# Extracted material:
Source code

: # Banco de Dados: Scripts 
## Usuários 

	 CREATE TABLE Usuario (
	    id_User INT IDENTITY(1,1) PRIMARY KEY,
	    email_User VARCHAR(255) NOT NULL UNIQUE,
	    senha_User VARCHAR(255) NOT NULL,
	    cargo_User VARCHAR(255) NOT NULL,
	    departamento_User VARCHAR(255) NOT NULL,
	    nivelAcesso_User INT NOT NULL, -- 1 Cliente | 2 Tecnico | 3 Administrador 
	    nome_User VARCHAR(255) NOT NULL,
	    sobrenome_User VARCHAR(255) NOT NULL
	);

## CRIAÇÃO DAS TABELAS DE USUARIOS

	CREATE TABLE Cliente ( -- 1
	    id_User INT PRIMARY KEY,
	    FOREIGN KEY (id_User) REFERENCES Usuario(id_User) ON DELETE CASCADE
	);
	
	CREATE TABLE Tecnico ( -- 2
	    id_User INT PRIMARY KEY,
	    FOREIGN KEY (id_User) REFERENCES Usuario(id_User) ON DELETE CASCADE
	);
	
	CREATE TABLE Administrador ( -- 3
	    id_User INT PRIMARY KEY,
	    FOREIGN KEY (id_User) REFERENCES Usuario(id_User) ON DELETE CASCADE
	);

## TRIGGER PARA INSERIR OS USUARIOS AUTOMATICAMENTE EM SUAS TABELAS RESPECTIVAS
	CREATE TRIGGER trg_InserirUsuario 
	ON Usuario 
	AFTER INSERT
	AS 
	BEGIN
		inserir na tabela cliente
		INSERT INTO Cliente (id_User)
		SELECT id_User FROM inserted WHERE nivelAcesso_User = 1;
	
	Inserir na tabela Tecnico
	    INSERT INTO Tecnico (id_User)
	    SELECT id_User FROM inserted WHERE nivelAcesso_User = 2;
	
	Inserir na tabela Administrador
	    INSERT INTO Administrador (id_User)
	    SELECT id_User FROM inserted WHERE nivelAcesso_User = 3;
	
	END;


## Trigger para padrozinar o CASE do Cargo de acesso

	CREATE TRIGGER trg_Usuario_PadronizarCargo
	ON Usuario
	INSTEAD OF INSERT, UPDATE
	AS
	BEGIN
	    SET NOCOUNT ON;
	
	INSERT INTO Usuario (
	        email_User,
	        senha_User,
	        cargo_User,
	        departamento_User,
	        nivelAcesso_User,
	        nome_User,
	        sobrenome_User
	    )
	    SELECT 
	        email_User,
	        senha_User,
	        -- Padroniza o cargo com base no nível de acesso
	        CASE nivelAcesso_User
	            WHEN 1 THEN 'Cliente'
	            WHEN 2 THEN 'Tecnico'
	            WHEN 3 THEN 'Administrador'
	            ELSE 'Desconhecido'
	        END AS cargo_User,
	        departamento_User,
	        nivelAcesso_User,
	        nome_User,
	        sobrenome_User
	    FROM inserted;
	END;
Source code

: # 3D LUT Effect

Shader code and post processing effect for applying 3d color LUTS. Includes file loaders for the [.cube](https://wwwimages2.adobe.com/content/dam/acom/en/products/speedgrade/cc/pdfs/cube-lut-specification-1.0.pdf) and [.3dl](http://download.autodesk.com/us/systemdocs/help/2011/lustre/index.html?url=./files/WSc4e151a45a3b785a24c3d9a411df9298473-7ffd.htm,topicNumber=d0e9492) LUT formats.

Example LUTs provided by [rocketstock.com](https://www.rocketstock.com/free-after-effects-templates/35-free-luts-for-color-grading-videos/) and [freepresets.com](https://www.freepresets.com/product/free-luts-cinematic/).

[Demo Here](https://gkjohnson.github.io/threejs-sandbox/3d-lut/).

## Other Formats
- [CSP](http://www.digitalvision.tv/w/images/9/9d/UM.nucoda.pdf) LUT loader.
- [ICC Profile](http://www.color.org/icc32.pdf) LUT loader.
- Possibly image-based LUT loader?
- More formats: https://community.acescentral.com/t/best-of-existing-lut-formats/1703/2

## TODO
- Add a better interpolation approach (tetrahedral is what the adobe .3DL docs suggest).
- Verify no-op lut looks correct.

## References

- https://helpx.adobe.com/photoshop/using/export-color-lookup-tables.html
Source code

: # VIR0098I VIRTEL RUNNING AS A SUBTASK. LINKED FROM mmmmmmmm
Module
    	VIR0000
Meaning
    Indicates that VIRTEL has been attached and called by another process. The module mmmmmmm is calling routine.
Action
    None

# What the task asks:
Only those lines of the entries above that run from the line containing "CREATE TRIGGER trg_InserirUsuario" to the line containing "Inserir na tabela Tecnico", both included, should be transcribed exactly.

# Solution:
	CREATE TRIGGER trg_InserirUsuario 
	ON Usuario 
	AFTER INSERT
	AS 
	BEGIN
		inserir na tabela cliente
		INSERT INTO Cliente (id_User)
		SELECT id_User FROM inserted WHERE nivelAcesso_User = 1;
	
	Inserir na tabela Tecnico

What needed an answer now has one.